The sun joins us again for our fifth day in what is now a spectacular world of snowy peaks. We say goodbye to the Germans and head out on what is our longest walking day traversing high paths under some awesome cliffs and jagged summits. We had been hoping to include the Nuvalo peak and via ferrata but with the snow still thick we give it a miss. The day is beautiful and varied and the snow gradually melts away around us under strong sunshine so that by the time we near the Pelmo we’re walking through grassy meadows with only a dusting of snow remaining on the highest summits. The quality of the signposting remains excellent and it’s rare that we need to consult our maps. Eventually we wind our way down to the Rifugio Staulanza where we find ourselves the only guests in a 20 bedded communal dorm. There’s a distinctly closing down feel and the owner is surprised that we’re still walking so late in the season.
This is our final day on the trail simply because there are no more open rifugios for us to stay at. The route starts out along a wide grassy valley climbing little hillocks covered in grazing sheep but it’s not long before we’re climbing steeply again, this time up our last pass over the shoulder of the Monte Civetta.
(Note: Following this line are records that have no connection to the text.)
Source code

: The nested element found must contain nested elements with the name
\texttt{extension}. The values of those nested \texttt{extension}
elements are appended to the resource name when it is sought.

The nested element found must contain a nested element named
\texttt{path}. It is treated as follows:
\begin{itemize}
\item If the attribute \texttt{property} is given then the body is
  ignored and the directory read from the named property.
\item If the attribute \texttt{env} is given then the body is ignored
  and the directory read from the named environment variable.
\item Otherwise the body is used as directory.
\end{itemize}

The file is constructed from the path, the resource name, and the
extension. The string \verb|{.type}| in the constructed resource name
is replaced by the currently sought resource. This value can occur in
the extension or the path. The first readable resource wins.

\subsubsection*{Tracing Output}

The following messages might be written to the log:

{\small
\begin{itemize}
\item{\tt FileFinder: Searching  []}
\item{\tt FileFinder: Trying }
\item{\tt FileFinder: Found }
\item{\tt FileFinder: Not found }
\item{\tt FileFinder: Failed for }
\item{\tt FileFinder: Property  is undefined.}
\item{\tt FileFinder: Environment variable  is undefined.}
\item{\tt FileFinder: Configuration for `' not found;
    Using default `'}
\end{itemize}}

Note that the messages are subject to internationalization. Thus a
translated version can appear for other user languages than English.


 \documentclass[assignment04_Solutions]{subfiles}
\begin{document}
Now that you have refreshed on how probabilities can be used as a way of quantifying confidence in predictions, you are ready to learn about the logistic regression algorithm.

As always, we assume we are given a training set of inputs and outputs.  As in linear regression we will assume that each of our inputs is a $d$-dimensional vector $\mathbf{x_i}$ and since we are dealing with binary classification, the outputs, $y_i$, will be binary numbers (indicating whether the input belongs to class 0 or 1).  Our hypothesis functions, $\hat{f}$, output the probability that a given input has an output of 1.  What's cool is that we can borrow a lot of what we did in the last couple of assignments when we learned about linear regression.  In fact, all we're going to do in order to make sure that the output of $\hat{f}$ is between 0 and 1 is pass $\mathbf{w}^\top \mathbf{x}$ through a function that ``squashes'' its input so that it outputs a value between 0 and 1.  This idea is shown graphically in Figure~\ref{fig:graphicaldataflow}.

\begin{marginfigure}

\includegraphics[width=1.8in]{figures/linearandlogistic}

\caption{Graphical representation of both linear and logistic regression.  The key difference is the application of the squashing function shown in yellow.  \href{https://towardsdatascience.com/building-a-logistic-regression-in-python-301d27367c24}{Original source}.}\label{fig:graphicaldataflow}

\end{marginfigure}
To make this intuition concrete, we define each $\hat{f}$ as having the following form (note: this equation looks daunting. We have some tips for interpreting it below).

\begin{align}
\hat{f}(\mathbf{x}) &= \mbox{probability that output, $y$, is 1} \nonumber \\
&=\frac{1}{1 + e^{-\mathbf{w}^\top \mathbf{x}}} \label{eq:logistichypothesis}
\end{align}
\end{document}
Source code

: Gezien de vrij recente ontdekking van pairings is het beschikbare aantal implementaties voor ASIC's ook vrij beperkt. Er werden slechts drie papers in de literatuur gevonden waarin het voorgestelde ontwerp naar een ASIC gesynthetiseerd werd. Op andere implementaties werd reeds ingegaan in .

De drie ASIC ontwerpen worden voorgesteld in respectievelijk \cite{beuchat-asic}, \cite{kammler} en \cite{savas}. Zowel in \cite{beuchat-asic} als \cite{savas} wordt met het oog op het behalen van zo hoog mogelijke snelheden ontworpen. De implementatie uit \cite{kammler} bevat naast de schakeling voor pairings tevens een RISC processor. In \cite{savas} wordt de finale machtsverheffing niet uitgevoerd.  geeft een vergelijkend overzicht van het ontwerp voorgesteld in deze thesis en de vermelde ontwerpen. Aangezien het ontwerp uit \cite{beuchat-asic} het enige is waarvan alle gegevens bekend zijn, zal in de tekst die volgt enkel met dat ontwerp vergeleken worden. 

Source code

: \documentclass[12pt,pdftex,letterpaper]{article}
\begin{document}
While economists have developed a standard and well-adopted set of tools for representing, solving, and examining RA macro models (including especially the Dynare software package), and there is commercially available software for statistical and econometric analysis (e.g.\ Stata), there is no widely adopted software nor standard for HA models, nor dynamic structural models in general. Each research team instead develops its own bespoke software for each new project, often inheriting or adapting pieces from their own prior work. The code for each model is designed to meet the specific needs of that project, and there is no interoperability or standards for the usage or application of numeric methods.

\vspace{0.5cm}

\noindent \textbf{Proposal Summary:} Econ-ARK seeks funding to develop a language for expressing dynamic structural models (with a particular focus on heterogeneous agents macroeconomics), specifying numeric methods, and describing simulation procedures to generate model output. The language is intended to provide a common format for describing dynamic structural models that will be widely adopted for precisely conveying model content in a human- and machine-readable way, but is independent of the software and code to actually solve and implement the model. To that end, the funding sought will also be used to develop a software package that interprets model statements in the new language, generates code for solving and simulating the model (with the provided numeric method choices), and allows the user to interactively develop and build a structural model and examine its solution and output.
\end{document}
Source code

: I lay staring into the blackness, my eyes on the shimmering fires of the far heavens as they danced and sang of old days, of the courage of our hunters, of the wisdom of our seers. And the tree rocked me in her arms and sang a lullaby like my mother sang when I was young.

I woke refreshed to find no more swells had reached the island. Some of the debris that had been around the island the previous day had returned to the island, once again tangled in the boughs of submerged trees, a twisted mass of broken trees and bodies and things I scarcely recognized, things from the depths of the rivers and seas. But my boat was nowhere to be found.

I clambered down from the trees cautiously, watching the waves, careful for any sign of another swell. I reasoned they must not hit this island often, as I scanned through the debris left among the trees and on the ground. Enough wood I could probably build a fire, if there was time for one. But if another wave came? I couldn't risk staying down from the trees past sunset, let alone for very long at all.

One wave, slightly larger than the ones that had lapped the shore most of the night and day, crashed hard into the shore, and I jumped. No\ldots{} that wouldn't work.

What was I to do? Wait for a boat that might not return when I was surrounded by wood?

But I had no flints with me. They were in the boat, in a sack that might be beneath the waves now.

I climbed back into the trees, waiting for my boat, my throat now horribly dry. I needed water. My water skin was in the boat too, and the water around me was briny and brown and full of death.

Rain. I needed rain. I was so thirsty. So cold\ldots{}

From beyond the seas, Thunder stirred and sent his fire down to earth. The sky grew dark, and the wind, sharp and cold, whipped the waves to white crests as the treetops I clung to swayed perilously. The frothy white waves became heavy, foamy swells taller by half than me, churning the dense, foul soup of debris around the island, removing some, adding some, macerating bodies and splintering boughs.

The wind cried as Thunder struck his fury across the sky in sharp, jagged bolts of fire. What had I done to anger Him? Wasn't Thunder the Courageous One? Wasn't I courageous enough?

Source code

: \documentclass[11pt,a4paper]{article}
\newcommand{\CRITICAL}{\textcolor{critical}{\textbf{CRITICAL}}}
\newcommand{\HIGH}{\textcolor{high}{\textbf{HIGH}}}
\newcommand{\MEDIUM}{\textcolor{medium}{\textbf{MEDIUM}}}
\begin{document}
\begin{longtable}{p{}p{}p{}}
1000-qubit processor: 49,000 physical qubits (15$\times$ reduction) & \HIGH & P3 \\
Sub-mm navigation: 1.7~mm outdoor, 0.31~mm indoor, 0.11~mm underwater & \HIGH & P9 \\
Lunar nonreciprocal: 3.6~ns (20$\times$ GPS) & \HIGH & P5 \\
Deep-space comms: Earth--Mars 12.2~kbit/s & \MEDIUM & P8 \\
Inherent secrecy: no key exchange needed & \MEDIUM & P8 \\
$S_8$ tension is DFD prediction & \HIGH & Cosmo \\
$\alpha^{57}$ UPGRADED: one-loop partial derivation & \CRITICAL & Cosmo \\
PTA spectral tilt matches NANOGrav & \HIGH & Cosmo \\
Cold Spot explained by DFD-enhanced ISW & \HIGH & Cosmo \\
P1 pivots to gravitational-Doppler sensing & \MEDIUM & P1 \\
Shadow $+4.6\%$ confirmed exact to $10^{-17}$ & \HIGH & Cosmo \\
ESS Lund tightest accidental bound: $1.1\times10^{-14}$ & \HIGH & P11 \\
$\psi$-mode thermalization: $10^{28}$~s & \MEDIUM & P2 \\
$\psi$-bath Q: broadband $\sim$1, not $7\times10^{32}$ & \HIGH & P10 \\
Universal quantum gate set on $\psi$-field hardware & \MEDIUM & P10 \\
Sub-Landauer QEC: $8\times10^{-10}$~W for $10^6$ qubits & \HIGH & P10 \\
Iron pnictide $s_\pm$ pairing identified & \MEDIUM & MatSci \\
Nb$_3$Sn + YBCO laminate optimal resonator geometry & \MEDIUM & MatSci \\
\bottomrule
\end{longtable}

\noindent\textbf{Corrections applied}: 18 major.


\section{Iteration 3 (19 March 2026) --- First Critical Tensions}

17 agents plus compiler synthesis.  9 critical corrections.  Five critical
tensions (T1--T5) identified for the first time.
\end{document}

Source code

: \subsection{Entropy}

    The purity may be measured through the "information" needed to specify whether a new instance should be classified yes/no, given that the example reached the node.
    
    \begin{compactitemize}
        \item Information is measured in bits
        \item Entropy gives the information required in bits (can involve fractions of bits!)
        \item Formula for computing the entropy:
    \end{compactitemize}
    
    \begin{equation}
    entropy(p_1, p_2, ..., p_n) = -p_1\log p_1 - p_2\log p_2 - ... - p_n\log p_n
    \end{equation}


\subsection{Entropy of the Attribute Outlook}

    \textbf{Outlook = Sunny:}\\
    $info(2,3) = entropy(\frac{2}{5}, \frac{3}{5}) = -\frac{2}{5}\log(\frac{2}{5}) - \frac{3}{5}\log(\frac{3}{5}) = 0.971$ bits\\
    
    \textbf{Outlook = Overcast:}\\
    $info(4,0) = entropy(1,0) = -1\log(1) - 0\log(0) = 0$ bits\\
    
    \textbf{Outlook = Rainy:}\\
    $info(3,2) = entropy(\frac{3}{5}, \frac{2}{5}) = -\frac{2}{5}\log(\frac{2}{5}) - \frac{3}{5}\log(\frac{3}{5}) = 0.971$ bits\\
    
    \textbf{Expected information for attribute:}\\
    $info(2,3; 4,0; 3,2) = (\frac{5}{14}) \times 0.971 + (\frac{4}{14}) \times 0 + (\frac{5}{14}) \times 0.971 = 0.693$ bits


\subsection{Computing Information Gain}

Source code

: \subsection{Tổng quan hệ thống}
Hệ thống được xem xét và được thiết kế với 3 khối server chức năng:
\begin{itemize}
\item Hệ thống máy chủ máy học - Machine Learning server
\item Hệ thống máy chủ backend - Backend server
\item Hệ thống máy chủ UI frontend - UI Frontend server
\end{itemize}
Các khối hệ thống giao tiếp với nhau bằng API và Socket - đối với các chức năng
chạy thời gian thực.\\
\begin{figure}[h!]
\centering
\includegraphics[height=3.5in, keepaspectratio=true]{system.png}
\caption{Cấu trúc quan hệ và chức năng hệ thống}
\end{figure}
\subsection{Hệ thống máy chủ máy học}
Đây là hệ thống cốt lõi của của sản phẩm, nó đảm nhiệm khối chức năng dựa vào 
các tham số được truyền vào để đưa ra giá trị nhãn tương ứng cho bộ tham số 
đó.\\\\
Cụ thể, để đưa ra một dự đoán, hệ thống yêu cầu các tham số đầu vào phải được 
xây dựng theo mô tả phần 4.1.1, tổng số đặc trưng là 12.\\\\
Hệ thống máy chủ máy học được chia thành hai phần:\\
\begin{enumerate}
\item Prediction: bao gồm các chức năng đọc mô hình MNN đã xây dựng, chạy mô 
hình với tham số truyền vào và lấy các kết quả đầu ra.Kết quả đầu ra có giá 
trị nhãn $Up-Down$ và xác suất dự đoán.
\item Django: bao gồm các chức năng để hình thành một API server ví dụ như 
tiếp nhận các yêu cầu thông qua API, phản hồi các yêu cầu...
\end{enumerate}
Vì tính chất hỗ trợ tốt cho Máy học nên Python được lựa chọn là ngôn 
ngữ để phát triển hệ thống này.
Crossing onto the Northern side we’re reunited with the snow for an impressive view of the cliffs leading up the summit. For us it’s now time to say goodbye though, after days on well marked, signposted paths, finding the trail down into the valley proves actually quite challenging. Eventually we get the right one and begin our steep descent through thick forests. It’s over all too quickly and all that remains to be done is navigate our way through public transport back into Venice where we have an extra day for sightseeing before flying home.